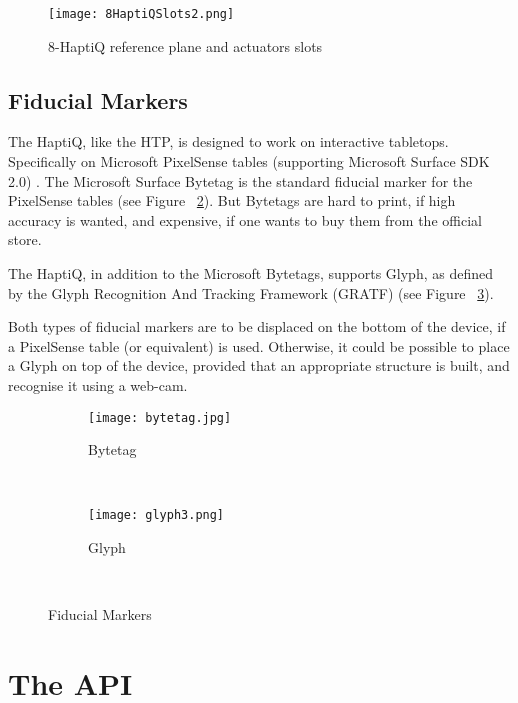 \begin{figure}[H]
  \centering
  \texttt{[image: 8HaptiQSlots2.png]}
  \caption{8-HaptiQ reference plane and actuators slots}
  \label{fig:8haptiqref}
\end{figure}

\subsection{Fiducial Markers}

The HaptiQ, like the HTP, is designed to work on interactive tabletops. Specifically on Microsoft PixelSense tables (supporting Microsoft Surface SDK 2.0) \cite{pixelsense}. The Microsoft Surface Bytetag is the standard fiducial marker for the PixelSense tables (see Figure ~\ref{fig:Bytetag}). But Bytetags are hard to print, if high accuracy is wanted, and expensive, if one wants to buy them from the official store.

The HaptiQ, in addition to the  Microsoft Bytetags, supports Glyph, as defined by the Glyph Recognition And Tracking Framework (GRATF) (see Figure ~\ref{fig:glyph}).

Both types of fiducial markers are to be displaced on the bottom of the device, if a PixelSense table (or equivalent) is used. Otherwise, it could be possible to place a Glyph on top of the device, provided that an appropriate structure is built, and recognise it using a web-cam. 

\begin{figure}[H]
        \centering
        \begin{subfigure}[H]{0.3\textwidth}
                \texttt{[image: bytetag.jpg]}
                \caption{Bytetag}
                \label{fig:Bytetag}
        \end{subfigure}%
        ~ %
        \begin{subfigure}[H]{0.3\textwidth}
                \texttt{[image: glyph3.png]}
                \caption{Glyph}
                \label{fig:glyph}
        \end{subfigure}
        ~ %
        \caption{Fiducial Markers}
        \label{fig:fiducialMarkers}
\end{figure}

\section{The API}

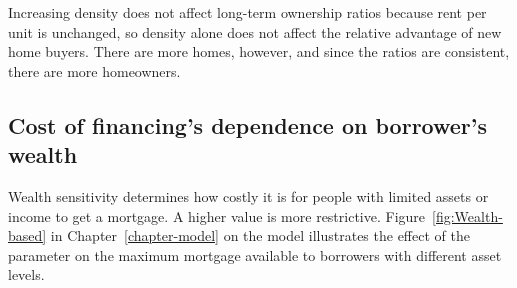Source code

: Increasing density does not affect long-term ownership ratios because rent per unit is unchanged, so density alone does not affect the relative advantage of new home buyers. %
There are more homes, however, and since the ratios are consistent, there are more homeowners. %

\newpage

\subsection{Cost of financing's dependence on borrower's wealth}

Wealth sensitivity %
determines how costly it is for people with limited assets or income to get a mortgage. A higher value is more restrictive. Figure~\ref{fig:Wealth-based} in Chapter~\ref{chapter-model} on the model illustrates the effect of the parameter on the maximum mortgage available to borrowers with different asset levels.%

...

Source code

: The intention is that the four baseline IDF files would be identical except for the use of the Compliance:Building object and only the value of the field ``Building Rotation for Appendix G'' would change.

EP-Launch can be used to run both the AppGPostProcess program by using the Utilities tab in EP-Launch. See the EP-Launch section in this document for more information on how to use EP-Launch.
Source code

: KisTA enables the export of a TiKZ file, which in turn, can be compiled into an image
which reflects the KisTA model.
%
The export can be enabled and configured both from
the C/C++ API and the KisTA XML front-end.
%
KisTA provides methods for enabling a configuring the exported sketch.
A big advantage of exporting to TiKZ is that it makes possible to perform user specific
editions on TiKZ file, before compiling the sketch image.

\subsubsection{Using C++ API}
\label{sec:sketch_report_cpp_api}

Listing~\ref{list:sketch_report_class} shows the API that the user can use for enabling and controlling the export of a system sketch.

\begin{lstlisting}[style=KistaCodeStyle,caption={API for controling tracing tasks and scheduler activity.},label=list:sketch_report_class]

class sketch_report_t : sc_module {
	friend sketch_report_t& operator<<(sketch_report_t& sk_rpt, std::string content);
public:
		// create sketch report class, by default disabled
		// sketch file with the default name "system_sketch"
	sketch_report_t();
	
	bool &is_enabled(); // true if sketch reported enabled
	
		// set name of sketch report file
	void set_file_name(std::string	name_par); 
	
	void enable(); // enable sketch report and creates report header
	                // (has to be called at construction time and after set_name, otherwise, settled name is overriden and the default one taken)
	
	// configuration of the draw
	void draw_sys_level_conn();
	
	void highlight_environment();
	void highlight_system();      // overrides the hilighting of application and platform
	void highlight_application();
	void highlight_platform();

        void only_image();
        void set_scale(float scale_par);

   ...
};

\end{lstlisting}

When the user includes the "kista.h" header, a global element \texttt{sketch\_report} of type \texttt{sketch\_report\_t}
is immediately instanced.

---

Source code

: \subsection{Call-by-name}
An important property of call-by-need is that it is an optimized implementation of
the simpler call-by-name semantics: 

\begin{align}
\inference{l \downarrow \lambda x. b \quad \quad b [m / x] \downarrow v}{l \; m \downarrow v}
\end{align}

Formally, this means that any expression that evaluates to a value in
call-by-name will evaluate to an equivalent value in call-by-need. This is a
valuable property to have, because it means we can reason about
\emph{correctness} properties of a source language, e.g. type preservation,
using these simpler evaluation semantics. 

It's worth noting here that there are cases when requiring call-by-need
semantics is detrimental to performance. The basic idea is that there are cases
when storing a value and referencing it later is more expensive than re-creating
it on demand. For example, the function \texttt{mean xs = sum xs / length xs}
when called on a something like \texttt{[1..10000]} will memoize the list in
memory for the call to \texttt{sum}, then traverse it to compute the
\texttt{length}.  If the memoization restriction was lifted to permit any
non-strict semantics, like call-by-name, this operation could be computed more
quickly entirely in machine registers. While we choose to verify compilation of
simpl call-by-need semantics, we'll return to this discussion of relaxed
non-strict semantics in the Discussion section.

● **ACTION ITEM**
From the data above, return every line from the line that has "sketch file with" up to and including the line that has "is immediately instanced.", exactly.

● **WORKED SOLUTION**
		// sketch file with the default name "system_sketch"
	sketch_report_t();
	
	bool &is_enabled(); // true if sketch reported enabled
	
		// set name of sketch report file
	void set_file_name(std::string	name_par); 
	
	void enable(); // enable sketch report and creates report header
	                // (has to be called at construction time and after set_name, otherwise, settled name is overriden and the default one taken)
	
	// configuration of the draw
	void draw_sys_level_conn();
	
	void highlight_environment();
	void highlight_system();      // overrides the hilighting of application and platform
	void highlight_application();
	void highlight_platform();

        void only_image();
        void set_scale(float scale_par);

   ...
};

\end{lstlisting}

When the user includes the "kista.h" header, a global element \texttt{sketch\_report} of type \texttt{sketch\_report\_t}
is immediately instanced.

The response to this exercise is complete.